Task item:
In the records below, find the line that contains "## 🎓 LESSONS LEARNED" and the line that contains "4. **Documentation**: Inline". Set down exactly those lines and every line between them, and nothing more.

Data extract:

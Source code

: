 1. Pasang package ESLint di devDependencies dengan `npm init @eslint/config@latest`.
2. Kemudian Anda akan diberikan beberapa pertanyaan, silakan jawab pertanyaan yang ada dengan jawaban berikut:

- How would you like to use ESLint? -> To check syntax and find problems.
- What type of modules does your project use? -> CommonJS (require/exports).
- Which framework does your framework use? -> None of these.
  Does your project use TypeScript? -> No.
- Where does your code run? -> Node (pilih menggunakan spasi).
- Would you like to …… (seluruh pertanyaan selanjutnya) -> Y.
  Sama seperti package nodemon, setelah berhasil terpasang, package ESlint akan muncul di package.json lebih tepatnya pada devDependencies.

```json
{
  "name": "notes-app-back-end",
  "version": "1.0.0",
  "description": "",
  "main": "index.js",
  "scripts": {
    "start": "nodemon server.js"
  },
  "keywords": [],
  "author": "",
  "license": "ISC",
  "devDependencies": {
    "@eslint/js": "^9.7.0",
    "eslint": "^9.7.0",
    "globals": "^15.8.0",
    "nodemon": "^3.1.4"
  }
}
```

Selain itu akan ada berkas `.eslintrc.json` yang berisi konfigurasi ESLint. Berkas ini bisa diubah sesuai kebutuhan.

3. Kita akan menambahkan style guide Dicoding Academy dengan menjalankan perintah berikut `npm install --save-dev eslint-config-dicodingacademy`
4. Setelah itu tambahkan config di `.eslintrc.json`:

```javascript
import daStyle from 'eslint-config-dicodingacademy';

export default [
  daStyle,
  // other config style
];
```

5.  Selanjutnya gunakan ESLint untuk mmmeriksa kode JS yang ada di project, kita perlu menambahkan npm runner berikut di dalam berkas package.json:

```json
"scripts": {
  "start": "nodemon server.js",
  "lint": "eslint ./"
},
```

--

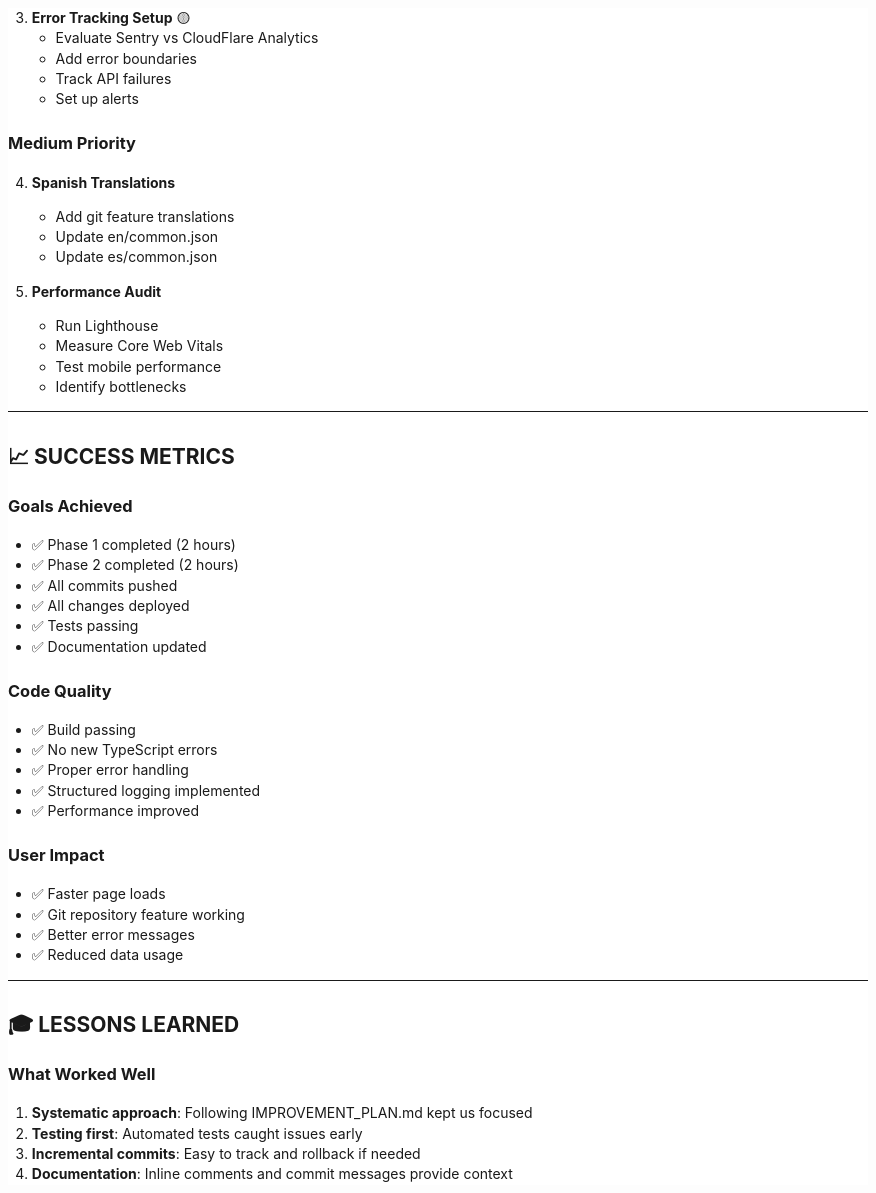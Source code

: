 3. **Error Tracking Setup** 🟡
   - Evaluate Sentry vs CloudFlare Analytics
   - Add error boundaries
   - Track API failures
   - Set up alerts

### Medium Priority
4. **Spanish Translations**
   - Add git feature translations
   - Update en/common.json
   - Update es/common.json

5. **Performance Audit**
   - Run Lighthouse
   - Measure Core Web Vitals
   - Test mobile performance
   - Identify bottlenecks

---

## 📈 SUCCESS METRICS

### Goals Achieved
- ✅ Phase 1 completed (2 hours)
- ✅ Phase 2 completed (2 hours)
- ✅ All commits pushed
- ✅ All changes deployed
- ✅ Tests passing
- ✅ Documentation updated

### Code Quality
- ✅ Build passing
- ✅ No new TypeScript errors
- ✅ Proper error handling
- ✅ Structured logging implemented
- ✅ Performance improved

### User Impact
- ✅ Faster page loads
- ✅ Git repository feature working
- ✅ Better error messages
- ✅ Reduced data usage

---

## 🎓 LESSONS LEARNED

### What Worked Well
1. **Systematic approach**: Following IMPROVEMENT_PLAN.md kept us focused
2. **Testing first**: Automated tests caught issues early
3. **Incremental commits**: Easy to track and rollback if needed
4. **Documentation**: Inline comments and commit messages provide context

---

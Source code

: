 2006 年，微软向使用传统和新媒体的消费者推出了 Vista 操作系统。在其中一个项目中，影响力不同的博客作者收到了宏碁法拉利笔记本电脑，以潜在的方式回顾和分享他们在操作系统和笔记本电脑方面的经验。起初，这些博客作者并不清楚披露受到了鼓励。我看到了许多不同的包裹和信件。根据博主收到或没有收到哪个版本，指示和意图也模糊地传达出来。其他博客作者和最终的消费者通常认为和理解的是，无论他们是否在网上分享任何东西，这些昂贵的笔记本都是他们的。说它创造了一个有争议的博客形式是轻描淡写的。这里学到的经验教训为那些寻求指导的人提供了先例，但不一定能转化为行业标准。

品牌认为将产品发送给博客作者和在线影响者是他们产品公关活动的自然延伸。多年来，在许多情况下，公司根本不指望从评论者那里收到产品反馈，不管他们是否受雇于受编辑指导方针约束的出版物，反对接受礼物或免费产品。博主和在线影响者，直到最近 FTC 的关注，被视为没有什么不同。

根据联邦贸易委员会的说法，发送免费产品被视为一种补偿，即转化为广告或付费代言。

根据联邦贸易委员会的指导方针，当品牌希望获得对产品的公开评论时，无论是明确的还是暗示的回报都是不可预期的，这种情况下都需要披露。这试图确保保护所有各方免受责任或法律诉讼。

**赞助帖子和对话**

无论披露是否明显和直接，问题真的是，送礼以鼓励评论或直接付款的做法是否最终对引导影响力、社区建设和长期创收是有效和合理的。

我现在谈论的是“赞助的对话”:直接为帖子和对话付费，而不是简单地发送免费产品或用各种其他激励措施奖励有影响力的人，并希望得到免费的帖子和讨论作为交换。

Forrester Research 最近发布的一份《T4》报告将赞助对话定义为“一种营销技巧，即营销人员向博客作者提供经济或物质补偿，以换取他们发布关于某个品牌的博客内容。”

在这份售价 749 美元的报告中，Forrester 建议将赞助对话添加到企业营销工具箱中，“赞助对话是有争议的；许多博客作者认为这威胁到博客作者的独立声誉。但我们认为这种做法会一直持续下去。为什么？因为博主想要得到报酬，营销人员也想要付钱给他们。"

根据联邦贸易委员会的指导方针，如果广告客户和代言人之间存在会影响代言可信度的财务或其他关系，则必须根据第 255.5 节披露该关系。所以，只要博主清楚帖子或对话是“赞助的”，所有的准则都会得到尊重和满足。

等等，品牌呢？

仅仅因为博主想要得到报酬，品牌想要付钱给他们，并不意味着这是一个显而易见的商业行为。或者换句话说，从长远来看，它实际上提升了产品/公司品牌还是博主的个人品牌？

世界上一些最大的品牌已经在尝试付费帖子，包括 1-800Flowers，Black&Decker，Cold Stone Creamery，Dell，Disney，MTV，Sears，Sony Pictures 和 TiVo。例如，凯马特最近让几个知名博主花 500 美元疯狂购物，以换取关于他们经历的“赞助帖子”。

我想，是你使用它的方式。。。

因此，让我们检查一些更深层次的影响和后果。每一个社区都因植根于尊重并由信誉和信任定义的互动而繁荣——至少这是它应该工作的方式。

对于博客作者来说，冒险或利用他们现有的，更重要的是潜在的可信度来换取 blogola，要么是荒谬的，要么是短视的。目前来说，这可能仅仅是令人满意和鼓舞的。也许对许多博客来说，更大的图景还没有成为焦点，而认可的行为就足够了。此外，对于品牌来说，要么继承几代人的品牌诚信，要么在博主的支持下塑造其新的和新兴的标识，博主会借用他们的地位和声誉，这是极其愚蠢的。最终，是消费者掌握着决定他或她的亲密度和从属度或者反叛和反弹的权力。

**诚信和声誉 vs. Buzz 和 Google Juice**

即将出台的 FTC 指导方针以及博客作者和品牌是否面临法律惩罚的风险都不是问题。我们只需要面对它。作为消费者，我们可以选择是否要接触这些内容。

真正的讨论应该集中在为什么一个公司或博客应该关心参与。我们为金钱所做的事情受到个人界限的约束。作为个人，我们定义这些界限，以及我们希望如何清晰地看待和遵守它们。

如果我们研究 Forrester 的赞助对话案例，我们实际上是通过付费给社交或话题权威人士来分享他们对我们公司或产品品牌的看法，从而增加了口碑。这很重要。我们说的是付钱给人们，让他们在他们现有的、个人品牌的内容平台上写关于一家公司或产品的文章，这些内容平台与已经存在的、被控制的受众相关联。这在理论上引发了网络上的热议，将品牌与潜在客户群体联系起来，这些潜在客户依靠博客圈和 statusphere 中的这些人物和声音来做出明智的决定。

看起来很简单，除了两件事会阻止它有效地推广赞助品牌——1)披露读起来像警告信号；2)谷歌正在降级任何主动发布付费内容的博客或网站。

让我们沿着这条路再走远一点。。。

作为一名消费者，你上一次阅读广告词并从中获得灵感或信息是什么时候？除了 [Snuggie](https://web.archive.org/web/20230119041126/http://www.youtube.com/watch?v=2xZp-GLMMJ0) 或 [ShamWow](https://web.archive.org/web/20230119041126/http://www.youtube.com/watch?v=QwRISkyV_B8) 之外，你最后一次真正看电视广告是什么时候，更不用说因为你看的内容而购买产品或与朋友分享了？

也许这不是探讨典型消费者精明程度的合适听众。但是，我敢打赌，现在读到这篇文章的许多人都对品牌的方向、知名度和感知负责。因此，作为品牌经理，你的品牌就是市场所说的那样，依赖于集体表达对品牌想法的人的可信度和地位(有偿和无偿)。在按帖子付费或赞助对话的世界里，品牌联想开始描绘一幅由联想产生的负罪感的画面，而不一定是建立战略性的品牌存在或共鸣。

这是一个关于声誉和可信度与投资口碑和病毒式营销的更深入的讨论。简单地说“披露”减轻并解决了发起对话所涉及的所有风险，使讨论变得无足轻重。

Finished task:
## 🎓 LESSONS LEARNED

### What Worked Well
1. **Systematic approach**: Following IMPROVEMENT_PLAN.md kept us focused
2. **Testing first**: Automated tests caught issues early
3. **Incremental commits**: Easy to track and rollback if needed
4. **Documentation**: Inline comments and commit messages provide context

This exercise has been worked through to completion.